Et Chirac, bien inspiré, préférait quitter le Parc des Princes. Même événement lors du France-Tunisie d’octobre 2008. Mais qu’est-ce que nous avons fait à ces Français qui se disent « indigènes de la République » pour qu’ils se croient tout permis ? Qu’est-ce que l’Ecole a négligé de leur enseigner ? « Hé, respecte-moi, toi, le bolos » — mais tu n’es pas respectable, crapule ! Tu es un sous-produit de ce que l’Ecole en déshérence a fait de pire. Et je te dénie le droit de dire quoi que ce soit. Parce que je suis un Républicain, mais pas un ventre mou de démocrate.
Quand je pense que certains pédagogues leur ont donné le droit de s’exprimer…
Alors oui, Taubira démission ! Et vite ! Et tout de suite ! Ce ministre est indigne. Ce gouvernement est indigne.
Mais je parie que ça fera encore un peu jaser dans les gazettes, sans qu’il ne se passe rien — d’ailleurs, il ne se passe rien, sinon que les pauvres sont encore plus pauvres, et que les riches se gavent — pendant que les bobos pensent que Mme Taubira, parce qu’elle a donné des gages au lobby LGBT, est une femme de gauche. Du spectacle, pour la société du même nom. Pas même une tragédie : une farce.
Quand même ! Etre obligé de reconnaître que Jean-François Copé ou Florian Philippot ont eu ce matin des réactions appropriées, quoi qu’on puisse penser d’eux… Il fallait le PS pour donner, chaque jour, plus de crédibilité aux représentants de la droite la plus dure…
Ça va se payer dans les urnes, aux Européennes — comme le reste. J’y reviendrai dans deux ou trois jours.

Jean-Paul Brighelli

 

PS. Pour une faute bien moindre de Nicolas Sarkozy, la France intellectuelle s’est lancée dans des lectures publiques de la Princesse de Clèves. J’appelle de mes vœux un karaoké géant place Vendôme, pour apprendre au ministre les paroles exactes de la Marseillaise.

PPS. Parmi les innombrables boulots de nègre que j’ai faits, j’ai rédigé un magnifique livre (magnifique par sa mise en page et la richesse des informations) sur la Marseillaise en 1989 — pour le Bicentenaire, signé Frédéric Robert. On y apprend entre autres que Danielle Casanova, pour laquelle j’ai un immense respect (et pas uniquement parce qu’elle était corse ou qu’un bateau porte son nom !) dopait ses co-détenues, à Auschwitz, en leur faisant entonner la Marseillaise, que Pétain avait fait interdire. Rien que pour ça…

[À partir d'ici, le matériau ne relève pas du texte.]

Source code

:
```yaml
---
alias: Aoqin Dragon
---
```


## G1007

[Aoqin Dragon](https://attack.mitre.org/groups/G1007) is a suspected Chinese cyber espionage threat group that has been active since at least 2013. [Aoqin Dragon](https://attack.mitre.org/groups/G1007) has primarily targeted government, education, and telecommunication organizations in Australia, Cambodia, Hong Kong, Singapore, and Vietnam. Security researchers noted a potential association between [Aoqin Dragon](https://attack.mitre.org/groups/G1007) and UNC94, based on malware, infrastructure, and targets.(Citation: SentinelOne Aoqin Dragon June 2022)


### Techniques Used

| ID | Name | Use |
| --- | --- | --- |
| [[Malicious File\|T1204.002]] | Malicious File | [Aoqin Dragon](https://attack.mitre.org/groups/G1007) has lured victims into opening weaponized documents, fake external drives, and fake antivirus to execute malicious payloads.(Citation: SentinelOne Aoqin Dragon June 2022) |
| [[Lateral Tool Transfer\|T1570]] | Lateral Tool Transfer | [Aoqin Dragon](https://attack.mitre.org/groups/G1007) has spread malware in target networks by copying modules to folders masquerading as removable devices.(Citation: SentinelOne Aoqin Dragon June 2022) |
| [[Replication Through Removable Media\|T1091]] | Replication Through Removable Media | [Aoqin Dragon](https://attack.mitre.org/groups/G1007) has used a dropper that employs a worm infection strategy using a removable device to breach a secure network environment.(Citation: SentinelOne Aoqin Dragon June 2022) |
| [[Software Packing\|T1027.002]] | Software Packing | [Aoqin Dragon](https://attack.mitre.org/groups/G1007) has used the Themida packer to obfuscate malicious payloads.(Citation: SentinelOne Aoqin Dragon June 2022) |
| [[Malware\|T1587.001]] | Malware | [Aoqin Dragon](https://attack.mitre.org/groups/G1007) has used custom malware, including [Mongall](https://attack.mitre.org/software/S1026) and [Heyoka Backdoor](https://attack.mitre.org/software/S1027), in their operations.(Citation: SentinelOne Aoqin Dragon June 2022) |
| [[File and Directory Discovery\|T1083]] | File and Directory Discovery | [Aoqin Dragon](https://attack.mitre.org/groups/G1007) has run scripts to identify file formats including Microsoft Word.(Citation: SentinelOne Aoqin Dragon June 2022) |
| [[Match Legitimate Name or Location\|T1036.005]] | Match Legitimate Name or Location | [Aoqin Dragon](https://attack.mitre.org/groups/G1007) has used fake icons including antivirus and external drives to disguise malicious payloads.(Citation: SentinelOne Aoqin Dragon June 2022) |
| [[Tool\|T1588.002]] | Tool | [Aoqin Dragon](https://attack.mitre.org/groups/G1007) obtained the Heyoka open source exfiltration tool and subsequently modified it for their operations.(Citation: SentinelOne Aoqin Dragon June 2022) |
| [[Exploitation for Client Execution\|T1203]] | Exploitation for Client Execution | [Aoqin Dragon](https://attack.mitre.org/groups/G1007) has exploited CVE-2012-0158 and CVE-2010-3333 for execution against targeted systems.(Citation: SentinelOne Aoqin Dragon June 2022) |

Et puis… Le souvenir de Casablanca

17 commentaires

  1. C’est vrai qu’il paraît que les castrats chantaient mieux que les chanteurs mâles ou femelles de leur temps ; la question reste néanmoins pendante : est-ce qu’en castrant la république française de ses chants nationaux on la fait mieux chanter à travers le monde ?

  2. Voici ma réponse sur « Boulevard Voltaire » à quelqu’un qui s’étonnait du « summum » de mauvais goût de l’Eurovision 2014 :

    Si vous aviez vu une seule fois – je dis bien une seule fois « La Grande Illusion » ce film sur la grande guerre où des dirigeants politiques ont eu le mauvais goût d’envoyer des millions d’européens au casse-pipe – vous vous souviendriez immanquablement de la grande scène du spectacle travesti qui émeut tous ces soldats de fortune et qui se termine par une Marseillaise chantée à pleins poumons devant les soldats-geôliers allemands !

  3. Question érudition à brûle-pourpoint je suis champion ! J’ai dit à Christian Vanneste sur Blvd Voltaire qu’il était notre Josiane Balasko car il en pinçait pour les choeurs de l’Armée rouge plutôt que pour les travestis décadents et bourgeois !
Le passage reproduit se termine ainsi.